◆ Your assignment ◆
Nothing but the lines from the one containing "- base64 to" through the final line of the data should be repeated, and each must be exact.

◆ Saved data entries ◆
________________________________________
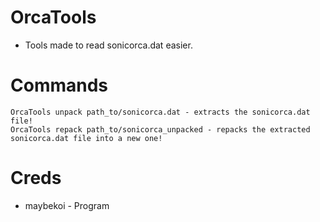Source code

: # OrcaTools

* Tools made to read sonicorca.dat easier.

# Commands

```
OrcaTools unpack path_to/sonicorca.dat - extracts the sonicorca.dat file!
OrcaTools repack path_to/sonicorca_unpacked - repacks the extracted sonicorca.dat file into a new one!
```

# Creds

* maybekoi - Program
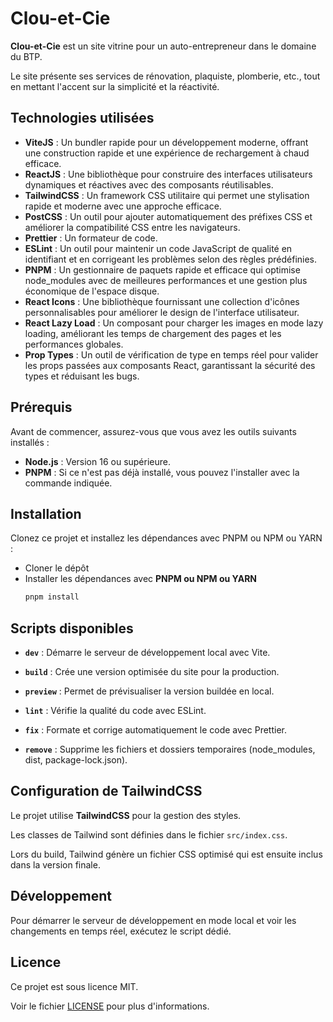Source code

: # Clou-et-Cie

**Clou-et-Cie** est un site vitrine pour un auto-entrepreneur dans le domaine du BTP.

Le site présente ses services de rénovation, plaquiste, plomberie, etc., tout en mettant l'accent sur la simplicité et la réactivité.

## Technologies utilisées

- **ViteJS** : Un bundler rapide pour un développement moderne, offrant une construction rapide et une expérience de rechargement à chaud efficace.
- **ReactJS** : Une bibliothèque pour construire des interfaces utilisateurs dynamiques et réactives avec des composants réutilisables.
- **TailwindCSS** : Un framework CSS utilitaire qui permet une stylisation rapide et moderne avec une approche efficace.
- **PostCSS** : Un outil pour ajouter automatiquement des préfixes CSS et améliorer la compatibilité CSS entre les navigateurs.
- **Prettier** : Un formateur de code.
- **ESLint** : Un outil pour maintenir un code JavaScript de qualité en identifiant et en corrigeant les problèmes selon des règles prédéfinies.
- **PNPM** : Un gestionnaire de paquets rapide et efficace qui optimise node_modules avec de meilleures performances et une gestion plus économique de l'espace disque.
- **React Icons** : Une bibliothèque fournissant une collection d'icônes personnalisables pour améliorer le design de l'interface utilisateur.
- **React Lazy Load** : Un composant pour charger les images en mode lazy loading, améliorant les temps de chargement des pages et les performances globales.
- **Prop Types** : Un outil de vérification de type en temps réel pour valider les props passées aux composants React, garantissant la sécurité des types et réduisant les bugs.

## Prérequis

Avant de commencer, assurez-vous que vous avez les outils suivants installés :

- **Node.js** : Version 16 ou supérieure.
- **PNPM** : Si ce n'est pas déjà installé, vous pouvez l'installer avec la commande indiquée.

## Installation

Clonez ce projet et installez les dépendances avec PNPM ou NPM ou YARN :

- Cloner le dépôt
- Installer les dépendances avec **PNPM ou NPM ou YARN**
  ```bash
  pnpm install
  ```

## Scripts disponibles

- **`dev`** : Démarre le serveur de développement local avec Vite.

- **`build`** : Crée une version optimisée du site pour la production.

- **`preview`** : Permet de prévisualiser la version buildée en local.

- **`lint`** : Vérifie la qualité du code avec ESLint.

- **`fix`** : Formate et corrige automatiquement le code avec Prettier.

- **`remove`** : Supprime les fichiers et dossiers temporaires (node_modules, dist, package-lock.json).

## Configuration de TailwindCSS

Le projet utilise **TailwindCSS** pour la gestion des styles.

Les classes de Tailwind sont définies dans le fichier `src/index.css`.

Lors du build, Tailwind génère un fichier CSS optimisé qui est ensuite inclus dans la version finale.

## Développement

Pour démarrer le serveur de développement en mode local et voir les changements en temps réel, exécutez le script dédié.

## Licence

Ce projet est sous licence MIT.

Voir le fichier [LICENSE](LICENSE.md) pour plus d'informations.
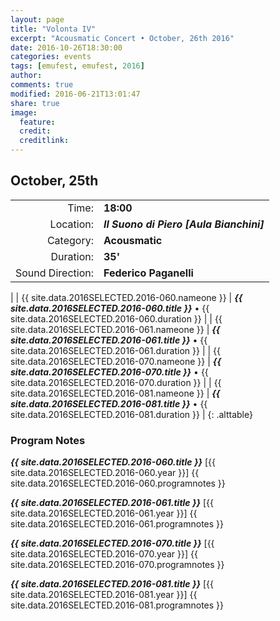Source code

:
 ```yaml
---
layout: page
title: "Volonta IV"
excerpt: "Acousmatic Concert • October, 26th 2016"
date: 2016-10-26T18:30:00
categories: events
tags: [emufest, emufest, 2016]
author:
comments: true
modified: 2016-06-21T13:01:47
share: true
image:
  feature:
  credit:
  creditlink:
---
```


## October, 25th

|  |  |
|------------:|:------------|
| Time: | **18:00** |
| Location: | ***Il Suono di Piero [Aula Bianchini]*** |
| Category: | **Acousmatic** |
| Duration: | **35'** |
| Sound Direction: | **Federico Paganelli** |
|
| {{ site.data.2016SELECTED.2016-060.nameone }} | ***{{ site.data.2016SELECTED.2016-060.title }}*** • {{ site.data.2016SELECTED.2016-060.duration }} |
| {{ site.data.2016SELECTED.2016-061.nameone }} | ***{{ site.data.2016SELECTED.2016-061.title }}*** • {{ site.data.2016SELECTED.2016-061.duration }} |
| {{ site.data.2016SELECTED.2016-070.nameone }} | ***{{ site.data.2016SELECTED.2016-070.title }}*** • {{ site.data.2016SELECTED.2016-070.duration }} |
| {{ site.data.2016SELECTED.2016-081.nameone }} | ***{{ site.data.2016SELECTED.2016-081.title }}*** • {{ site.data.2016SELECTED.2016-081.duration }} |
{: .alttable}

### Program Notes

***{{ site.data.2016SELECTED.2016-060.title }}*** [{{ site.data.2016SELECTED.2016-060.year }}] {{ site.data.2016SELECTED.2016-060.programnotes }}

***{{ site.data.2016SELECTED.2016-061.title }}*** [{{ site.data.2016SELECTED.2016-061.year }}] {{ site.data.2016SELECTED.2016-061.programnotes }}

***{{ site.data.2016SELECTED.2016-070.title }}*** [{{ site.data.2016SELECTED.2016-070.year }}] {{ site.data.2016SELECTED.2016-070.programnotes }}

***{{ site.data.2016SELECTED.2016-081.title }}*** [{{ site.data.2016SELECTED.2016-081.year }}] {{ site.data.2016SELECTED.2016-081.programnotes }}
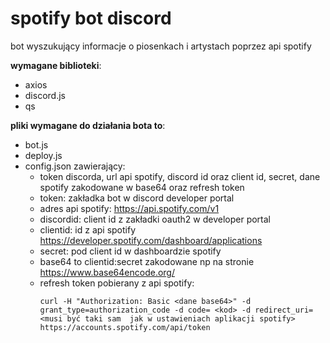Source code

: # spotify bot discord
 bot wyszukujący informacje o piosenkach i artystach poprzez api spotify

**wymagane biblioteki**:
- axios
- discord.js
- qs

**pliki wymagane do działania bota to**:
- bot.js
- deploy.js
- config.json zawierający:
  - token discorda, url api spotify, discord id oraz client id, secret, dane spotify zakodowane w base64 oraz refresh token
  - token: zakładka bot w discord developer portal
  - adres api spotify: https://api.spotify.com/v1
  - discordid: client id z zakładki oauth2 w developer portal
  - clientid: id z api spotify https://developer.spotify.com/dashboard/applications
  - secret: pod client id w dashboardzie spotify
  - base64 to clientid:secret zakodowane np na stronie https://www.base64encode.org/
  - refresh token pobierany z api spotify:
    ```
    curl -H "Authorization: Basic <dane base64>" -d grant_type=authorization_code -d code= <kod> -d redirect_uri=<musi być taki sam  jak w ustawieniach aplikacji spotify>             https://accounts.spotify.com/api/token
    ```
________________________________________
◆ Answer area ◆
  - base64 to clientid:secret zakodowane np na stronie https://www.base64encode.org/
  - refresh token pobierany z api spotify:
    ```
    curl -H "Authorization: Basic <dane base64>" -d grant_type=authorization_code -d code= <kod> -d redirect_uri=<musi być taki sam  jak w ustawieniach aplikacji spotify>             https://accounts.spotify.com/api/token
    ```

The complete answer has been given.